Vice President Joe Biden kicked off the Obama administration’s 2012 general election campaign on Sunday by attacking Mitt Romney’s record on job creation and his positions on social and foreign policy.

“What is Romney proposing?” Biden asked on NBC’s Meet the Press. “How is he going to create jobs? He talks about another 2 trillion in tax cuts for the wealthy, is that how he's’ going to create jobs? What is the plan?”

The Obama campaign launched officially on Saturday, with the president speaking in Ohio and Virginia to promote his own record on job creation and slow-but-steady growth in the economy. Biden’s appearance on Sunday continued the effort.

Biden questioned Romney’s success as a business leader and said that Massachusetts ranked 47th out of 50 states in job creation during Romney’s tenure as governor. Biden said Romney is committed to an economic plan that stands in the way of recovery, favoring tax cuts for the rich and a conservative budget plan offered by Rep. Paul Ryan, R-Wis..

“The good news is these guys aren’t hiding the ball this time. They are saying exactly what they believe,” he said. “They say they want the Ryan budget....which emasculates the very things that are going to allow us to grow this economy.”

But on foreign policy, Biden said it was Romney’s lack of experience, rather than his record, that was troubling. He pointed to Romney’s statements that he would not have pursued Osama Bin Laden to the degree that President Obama did, but stopped short of alleging that Romney would not have given the assassination order.

“I don’t know what he would do,” Biden said. “You don’t know until you’re in that position.”

Romney's campaign struck back, in an emailed statement. “Joe Biden and Barack Obama are desperate to distract from their own record of skyrocketing gas prices, high unemployment, and exploding budget deficits," wrote Romney spokesman Ryan Williams. "They are willing to do and say anything to shift attention from their failed economic policies and inability to create jobs.
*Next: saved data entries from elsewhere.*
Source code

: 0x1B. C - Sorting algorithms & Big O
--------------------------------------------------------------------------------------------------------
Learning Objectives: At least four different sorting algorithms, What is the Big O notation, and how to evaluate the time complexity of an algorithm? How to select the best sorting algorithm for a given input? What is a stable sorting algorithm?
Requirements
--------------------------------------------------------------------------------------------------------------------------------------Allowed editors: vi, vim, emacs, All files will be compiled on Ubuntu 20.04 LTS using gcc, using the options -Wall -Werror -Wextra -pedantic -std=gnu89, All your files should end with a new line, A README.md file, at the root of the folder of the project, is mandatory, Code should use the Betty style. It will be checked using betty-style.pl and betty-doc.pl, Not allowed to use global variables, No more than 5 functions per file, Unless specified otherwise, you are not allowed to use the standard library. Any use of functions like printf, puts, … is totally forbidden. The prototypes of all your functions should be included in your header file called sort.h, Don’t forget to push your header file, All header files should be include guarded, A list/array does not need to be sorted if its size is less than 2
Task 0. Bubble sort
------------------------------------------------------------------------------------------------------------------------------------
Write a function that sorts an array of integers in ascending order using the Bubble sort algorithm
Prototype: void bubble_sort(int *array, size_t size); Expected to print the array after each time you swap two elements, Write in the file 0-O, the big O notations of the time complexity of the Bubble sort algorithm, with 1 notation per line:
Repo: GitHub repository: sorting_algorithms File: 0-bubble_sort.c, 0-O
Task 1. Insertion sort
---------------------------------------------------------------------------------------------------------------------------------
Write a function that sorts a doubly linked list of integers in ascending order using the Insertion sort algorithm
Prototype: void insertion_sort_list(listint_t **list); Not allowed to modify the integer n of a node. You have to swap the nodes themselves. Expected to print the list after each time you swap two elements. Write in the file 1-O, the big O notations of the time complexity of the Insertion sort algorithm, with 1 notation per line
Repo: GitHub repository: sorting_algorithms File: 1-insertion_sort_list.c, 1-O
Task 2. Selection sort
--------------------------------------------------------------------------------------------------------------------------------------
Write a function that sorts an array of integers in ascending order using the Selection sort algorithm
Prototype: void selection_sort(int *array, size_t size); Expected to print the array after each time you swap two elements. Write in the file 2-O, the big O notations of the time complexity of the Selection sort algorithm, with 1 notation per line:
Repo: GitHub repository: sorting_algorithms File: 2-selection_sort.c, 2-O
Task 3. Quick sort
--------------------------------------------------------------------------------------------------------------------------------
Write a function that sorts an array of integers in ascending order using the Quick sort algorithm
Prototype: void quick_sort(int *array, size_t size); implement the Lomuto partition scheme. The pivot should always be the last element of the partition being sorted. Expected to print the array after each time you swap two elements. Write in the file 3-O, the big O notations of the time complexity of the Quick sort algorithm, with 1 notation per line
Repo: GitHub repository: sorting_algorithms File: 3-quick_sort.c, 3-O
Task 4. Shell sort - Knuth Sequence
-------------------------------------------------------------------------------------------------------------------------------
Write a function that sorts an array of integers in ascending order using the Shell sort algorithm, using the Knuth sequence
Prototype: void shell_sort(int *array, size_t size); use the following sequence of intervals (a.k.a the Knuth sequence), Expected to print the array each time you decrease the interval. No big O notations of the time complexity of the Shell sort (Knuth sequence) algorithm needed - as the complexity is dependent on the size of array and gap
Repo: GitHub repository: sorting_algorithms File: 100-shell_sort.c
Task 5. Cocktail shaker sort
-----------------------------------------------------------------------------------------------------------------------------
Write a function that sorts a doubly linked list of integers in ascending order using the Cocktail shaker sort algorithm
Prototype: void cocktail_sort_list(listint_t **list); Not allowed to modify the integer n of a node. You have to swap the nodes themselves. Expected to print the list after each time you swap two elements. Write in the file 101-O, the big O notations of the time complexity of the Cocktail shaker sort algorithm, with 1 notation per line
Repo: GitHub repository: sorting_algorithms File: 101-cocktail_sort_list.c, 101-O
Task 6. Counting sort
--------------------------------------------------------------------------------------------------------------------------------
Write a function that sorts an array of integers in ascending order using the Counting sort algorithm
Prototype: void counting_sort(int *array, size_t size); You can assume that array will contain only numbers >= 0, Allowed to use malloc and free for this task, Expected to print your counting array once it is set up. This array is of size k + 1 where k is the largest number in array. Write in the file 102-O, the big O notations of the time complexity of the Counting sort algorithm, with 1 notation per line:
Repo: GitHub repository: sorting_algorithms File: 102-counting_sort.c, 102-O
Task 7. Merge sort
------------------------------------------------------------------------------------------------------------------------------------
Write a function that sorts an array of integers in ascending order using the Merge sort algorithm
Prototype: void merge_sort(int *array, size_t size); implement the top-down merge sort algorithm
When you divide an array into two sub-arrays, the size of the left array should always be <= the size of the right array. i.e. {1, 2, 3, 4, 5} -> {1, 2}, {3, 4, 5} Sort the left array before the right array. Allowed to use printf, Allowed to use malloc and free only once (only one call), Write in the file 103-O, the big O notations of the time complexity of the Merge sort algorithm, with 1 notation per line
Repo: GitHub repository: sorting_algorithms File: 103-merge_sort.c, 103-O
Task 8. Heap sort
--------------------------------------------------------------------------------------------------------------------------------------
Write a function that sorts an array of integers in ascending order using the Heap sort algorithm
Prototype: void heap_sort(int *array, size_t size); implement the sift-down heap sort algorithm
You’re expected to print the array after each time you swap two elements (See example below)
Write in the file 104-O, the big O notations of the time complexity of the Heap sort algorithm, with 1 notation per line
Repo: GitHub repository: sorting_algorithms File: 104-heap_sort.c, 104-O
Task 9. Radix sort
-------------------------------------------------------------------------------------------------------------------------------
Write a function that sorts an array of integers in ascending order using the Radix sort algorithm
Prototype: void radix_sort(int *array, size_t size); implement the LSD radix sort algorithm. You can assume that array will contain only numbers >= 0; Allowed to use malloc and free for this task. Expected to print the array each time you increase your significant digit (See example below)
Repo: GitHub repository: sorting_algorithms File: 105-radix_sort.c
Middle class families are disappointed by President Obama’s broken promises and they are eager to replace him with a fiscally responsible businessman like Mitt Romney who understands how to turnaround our economy.”

 

Beyond Romney, Biden also said that the Republican Party as a whole has been weakened by the influence of the tea party. He defended the Obama administration in their ongoing battle with Congressional Republicans on everything from the debt limit to jobs bills, and argued that Republican leaders cannot tame their own caucus to reach agreements. He used the battle over the payroll tax cut as an example.

“On several occasions [Republican leaders have] been prepared to make some real compromise and had to call back and say ‘I can’t do it I can’t get it done,’” he said, adding that  “they couldn’t get it done until The Wall Street Journal came in and began beating up—I mean drum beat—beating up on the tea party types.”